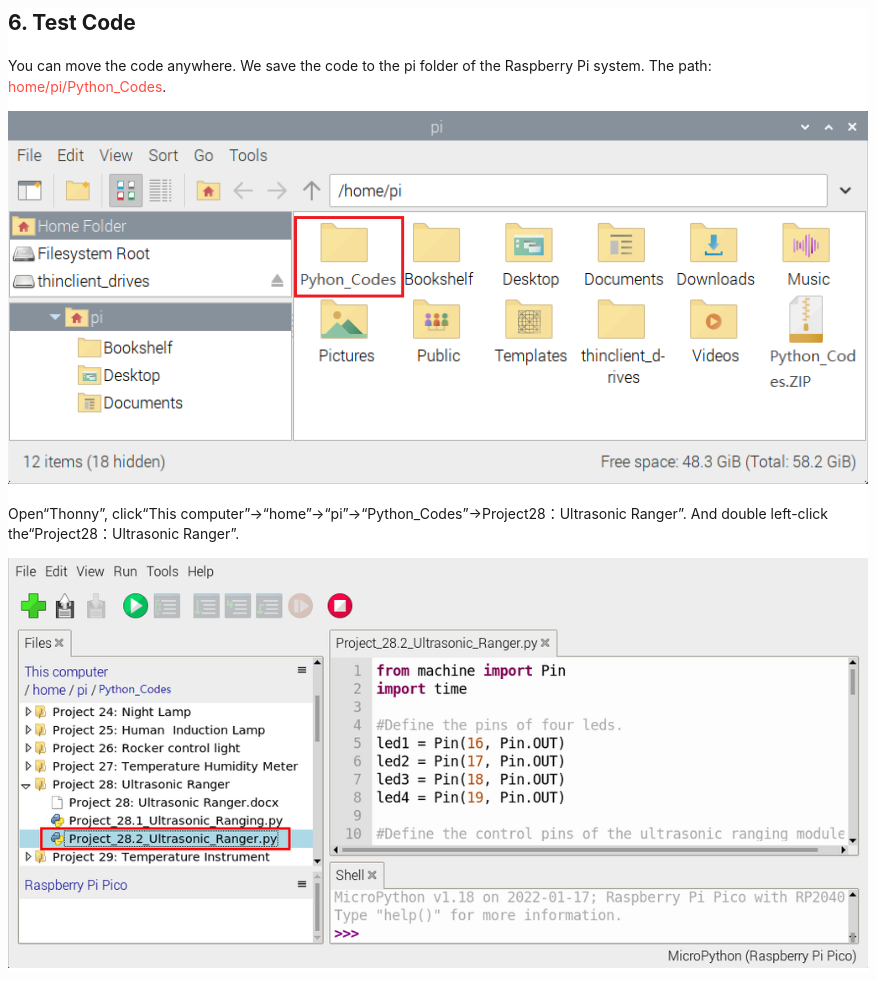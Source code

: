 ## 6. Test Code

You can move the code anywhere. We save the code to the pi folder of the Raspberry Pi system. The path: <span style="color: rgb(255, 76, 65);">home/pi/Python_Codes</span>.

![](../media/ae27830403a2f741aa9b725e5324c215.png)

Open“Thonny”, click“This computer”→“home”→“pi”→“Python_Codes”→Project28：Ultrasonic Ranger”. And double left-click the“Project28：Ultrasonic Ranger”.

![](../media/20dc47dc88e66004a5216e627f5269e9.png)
☆ ☆ ☆
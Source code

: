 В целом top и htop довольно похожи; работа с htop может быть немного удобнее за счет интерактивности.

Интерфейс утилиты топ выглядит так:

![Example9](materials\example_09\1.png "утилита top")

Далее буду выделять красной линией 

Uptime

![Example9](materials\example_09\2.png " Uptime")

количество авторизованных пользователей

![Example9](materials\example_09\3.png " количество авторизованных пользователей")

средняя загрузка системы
☆ ☆ ☆
### Task statement
Lines with the string "Uptime": pick each one out of the material and return it.

### Expected answer
Uptime
![Example9](materials\example_09\2.png " Uptime")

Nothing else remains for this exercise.